Stage-wise selection of tropical wheat populations using univariate and multivariate BLUP models
Henrique Caletti Mezzomo, Caique Machado e Silva, Cleiton Renato Casagrande, Gabriel Wolter Lima, João Paulo Oliveira Ribeiro, José Renato Eides, Kaio Olimpio das Gracas Dias, Aluizio Borém and Maicon Nardino
Abstract: Plant breeding programs often involve several segregating populations that must be selected for multiple traits. This study aimed to identify tropical wheat populations combining earliness and high grain yield (GY) using univariate and multivariate best linear unbiased prediction (BLUP)-based models within a stage-wise approach. Fifty-six F₂ and F₃ populations were evaluated in two environments for days to heading (DH) and GY. In the first stage, two modeling strategies were used: a univariate and multivariate model per generation.
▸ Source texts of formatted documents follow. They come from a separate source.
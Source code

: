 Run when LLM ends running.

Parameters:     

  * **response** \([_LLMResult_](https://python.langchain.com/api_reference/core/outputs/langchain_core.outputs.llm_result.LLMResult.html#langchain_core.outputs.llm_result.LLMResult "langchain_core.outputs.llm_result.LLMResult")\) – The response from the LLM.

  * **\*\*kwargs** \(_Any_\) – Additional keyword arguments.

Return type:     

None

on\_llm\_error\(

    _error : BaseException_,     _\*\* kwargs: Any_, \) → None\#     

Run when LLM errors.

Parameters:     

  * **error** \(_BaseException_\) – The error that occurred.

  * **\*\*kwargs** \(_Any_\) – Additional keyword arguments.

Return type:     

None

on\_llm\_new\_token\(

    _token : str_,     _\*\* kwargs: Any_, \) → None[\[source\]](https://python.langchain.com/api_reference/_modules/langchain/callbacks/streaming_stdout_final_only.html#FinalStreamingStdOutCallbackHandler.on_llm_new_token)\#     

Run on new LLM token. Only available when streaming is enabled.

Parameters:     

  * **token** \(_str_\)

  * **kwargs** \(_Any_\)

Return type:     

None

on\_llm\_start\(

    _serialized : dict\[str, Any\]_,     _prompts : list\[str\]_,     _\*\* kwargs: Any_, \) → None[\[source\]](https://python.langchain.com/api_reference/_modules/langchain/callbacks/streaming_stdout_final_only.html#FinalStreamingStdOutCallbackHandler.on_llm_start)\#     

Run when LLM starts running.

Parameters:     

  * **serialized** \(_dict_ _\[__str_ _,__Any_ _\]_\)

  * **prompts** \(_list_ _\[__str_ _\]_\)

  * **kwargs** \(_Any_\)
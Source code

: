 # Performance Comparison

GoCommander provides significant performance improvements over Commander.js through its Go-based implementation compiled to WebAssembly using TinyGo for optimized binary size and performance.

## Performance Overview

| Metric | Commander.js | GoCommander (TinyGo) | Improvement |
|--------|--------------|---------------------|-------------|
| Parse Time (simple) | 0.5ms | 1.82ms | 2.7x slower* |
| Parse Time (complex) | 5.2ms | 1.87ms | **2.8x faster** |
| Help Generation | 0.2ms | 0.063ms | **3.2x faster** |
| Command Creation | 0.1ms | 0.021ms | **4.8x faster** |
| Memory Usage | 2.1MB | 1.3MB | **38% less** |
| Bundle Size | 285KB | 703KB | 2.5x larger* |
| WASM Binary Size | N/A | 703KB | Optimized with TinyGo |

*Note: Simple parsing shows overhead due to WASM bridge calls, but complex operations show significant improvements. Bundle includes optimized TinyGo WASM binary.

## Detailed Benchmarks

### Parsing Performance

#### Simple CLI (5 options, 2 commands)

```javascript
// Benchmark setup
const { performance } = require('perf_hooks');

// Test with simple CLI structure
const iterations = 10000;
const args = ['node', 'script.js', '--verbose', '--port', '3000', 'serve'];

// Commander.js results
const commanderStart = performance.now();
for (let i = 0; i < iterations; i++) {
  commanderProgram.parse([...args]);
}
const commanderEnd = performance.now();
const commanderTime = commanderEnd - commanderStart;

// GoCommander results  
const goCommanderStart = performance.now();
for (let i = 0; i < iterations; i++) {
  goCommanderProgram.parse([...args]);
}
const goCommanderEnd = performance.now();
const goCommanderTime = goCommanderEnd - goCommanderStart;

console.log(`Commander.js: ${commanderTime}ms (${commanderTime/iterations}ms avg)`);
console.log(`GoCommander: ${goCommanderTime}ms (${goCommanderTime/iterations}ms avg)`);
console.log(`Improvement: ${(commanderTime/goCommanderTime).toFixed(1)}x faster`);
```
Genetic parameters and empirical genotypic values were estimated and used in the second stage for combined selection across generations. Both strategies yielded similar results in terms of genetic gains, genotype selection, and ranking, likely due to the low correlation between the traits. Populations 4H, 2F, 2D, 2A, 2E, 3E, 1G, 3A, 3B, 2G, 3F, 1D, and 1B were selected for earliness and yield and will be advanced to derive superior inbred lines.